Mientras procuro inhibirme, de mañanita temprano, entre lecturas, me asombro de cuando en cuando pensando que el tiempo que vivimos no esté a la altura de nuestra sociedad de antes, tan humanista, tan centrada en lo que fuimos, y me planteo si será una consigna de nuestros gobiernos dejar en blanco las páginas de nuestra memoria. A veces pienso que  hemos conseguido darles una herramienta que les hace invencibles, pues quienes deberían guiarnos instigan nuestra desmemoria, para escribir otra nueva que se acomode a los nuevos intereses, nada de Filosofía, nada de Historia que llegue a nuestros días, no sea que alguien forje ideas propias.


Decía José Martínez Ruíz, Azorín, allá por 1902, en su obra 'La Voluntad', siendo la ciudad de Yecla el escenario de sus tribulaciones, lo siguiente: 


“Me refiero a la democracia que tiende al dominio de la masa, al absolutismo del número, y que ya no tiene tantos partidarios como antes entre los hombres libres que piensan sin prejuicios".


Todo un visionario. Un ácrata anarquista, converso en moderado, que duda del sistema.

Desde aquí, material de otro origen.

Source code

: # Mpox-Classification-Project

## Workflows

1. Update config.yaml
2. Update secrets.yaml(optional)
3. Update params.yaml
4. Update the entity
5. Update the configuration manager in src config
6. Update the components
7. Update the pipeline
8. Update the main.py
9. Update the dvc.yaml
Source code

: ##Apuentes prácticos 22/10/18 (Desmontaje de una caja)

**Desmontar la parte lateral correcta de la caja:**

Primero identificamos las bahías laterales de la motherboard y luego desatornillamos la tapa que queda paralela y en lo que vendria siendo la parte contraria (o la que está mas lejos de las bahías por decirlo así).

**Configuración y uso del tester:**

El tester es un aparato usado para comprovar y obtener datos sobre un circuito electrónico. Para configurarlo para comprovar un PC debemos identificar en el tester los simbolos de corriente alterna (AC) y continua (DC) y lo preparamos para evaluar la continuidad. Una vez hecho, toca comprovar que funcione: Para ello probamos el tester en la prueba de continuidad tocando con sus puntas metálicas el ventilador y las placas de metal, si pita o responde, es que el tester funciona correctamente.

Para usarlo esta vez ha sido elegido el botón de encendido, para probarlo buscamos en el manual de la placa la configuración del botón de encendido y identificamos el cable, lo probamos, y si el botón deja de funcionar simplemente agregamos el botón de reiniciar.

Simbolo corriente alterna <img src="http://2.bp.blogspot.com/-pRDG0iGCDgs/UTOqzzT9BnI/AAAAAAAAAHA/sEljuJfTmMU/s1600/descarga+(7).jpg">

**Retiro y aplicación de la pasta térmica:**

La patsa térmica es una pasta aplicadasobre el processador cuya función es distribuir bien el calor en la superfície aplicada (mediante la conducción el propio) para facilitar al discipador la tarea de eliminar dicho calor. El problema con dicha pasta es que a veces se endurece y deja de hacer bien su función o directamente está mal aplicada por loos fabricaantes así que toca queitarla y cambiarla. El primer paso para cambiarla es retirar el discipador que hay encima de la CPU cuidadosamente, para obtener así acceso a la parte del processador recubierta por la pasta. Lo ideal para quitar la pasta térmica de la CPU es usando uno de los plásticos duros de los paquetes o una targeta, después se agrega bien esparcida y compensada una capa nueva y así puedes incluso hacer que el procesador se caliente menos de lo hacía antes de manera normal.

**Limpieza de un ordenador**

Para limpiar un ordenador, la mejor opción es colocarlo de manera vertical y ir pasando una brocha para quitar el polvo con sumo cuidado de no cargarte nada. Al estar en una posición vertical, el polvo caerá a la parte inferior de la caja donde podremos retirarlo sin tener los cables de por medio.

Ciertamente podríamos plantearnos si este borreguismo que impera habrá conseguido su propósito, si este sistema permitirá descubrir la verdad que hay en cada uno de nosotros, o si, por el contrario, nos somete y nos convence de que nada somos, a nada aspiramos. Tomemos conciencia de quiénes somos y no dejemos que este pensamiento nuevo y pacato nos arrase.

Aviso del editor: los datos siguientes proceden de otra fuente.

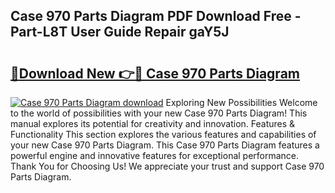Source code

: ## Case 970 Parts Diagram PDF Download Free - Part-L8T User Guide Repair gaY5J

# <h2><a href="http://dfmot2a.blite.top/?on=Case+970+Parts+Diagram">🔗Download New 👉🔴 Case 970 Parts Diagram</a></h2>

[![Case 970 Parts Diagram download](https://i.imgur.com/lujVjoI.png)](http://dfmot2a.blite.top/?on=Case+970+Parts+Diagram)
Exploring New Possibilities Welcome to the world of possibilities with your new Case 970 Parts Diagram! This manual explores its potential for creativity and innovation. Features & Functionality This section explores the various features and capabilities of your new Case 970 Parts Diagram. This Case 970 Parts Diagram features a powerful engine and innovative features for exceptional performance. Thank You for Choosing Us! We appreciate your trust and support Case 970 Parts Diagram.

Ortega, al referirse a su colega, tan distinto, tan concreto en lo mínimo e insignificante, dijo que nuestro es cada instante:

 

“Pienso que no debiera llamarse culto sino al hombre que ha tomado posesión de todo sí mismo. Cultura es fidelidad consigo mismo, una actitud de religioso respeto hacia nuestra propia y personal vida".


Debemos revelarnos. Seamos capaces de disfrutar el 'Maximus in minimus' en un día de mayo cualquiera, pero exijamos también el máximo al mínimo de nuestros representantes. 


Ahora Pegasus. Nos toman el pelo y lo consentimos.